- _DATASET ENTRIES_
○ ○ ○ ○ ○ ○ ○

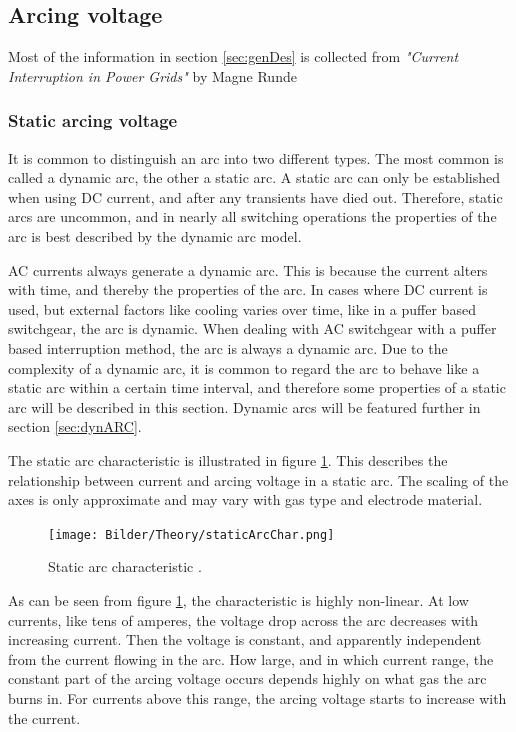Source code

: \documentclass[10pt,b5paper,twoside]{article}
\begin{document}
\subsection{Arcing voltage}
Most of the information in section \ref{sec:genDes} is collected from \textit{"Current Interruption in Power Grids"} by Magne Runde \cite{bib:HVEbreak} \newline

\subsubsection{Static arcing voltage}
It is common to distinguish an arc into two different types. The most common is called a dynamic arc, the other a static arc. A static arc can only be established when using DC current, and after any transients have died out. Therefore, static arcs are uncommon, and in nearly all switching operations the properties of the arc is best described by the dynamic arc model.

AC currents always generate a dynamic arc. This is because the current alters with time, and thereby the properties of the arc. In cases where DC current is used, but external factors like cooling varies over time, like in a puffer based switchgear, the arc is dynamic. When dealing with AC switchgear with a puffer based interruption method, the arc is always a dynamic arc. Due to the complexity of a dynamic arc, it is common to regard the arc to behave like a static arc within a certain time interval, and therefore some properties of a static arc will be described in this section. Dynamic arcs will be featured further in section \ref{sec:dynARC}.

The static arc characteristic is illustrated in figure \ref{fig:staticArcChar}. This describes the relationship between current and arcing voltage in a static arc. The scaling of the axes is only approximate and may vary with gas type and electrode material.

\begin{figure}[H]
\centering
\texttt{[image: Bilder/Theory/staticArcChar.png]}
\caption{Static arc characteristic  \cite{bib:HVEbreak}.} \label{fig:staticArcChar}
\end{figure}

As can be seen from figure \ref{fig:staticArcChar}, the characteristic is highly non-linear. At low currents, like tens of amperes, the voltage drop across the arc decreases with increasing current. Then the voltage is constant, and apparently independent from the current flowing in the arc. How large, and in which current range, the constant part of the arcing voltage occurs depends highly on what gas the arc burns in. For currents above this range, the arcing voltage starts to increase with the current.
\end{document}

○ ○ ○ ○ ○ ○ ○

- _TASK ITEM_
Each line that holds the word "HVEbreak" should be extracted from the records.

- _ANSWER SECTION_
Most of the information in section \ref{sec:genDes} is collected from \textit{"Current Interruption in Power Grids"} by Magne Runde \cite{bib:HVEbreak} \newline
\caption{Static arc characteristic  \cite{bib:HVEbreak}.} \label{fig:staticArcChar}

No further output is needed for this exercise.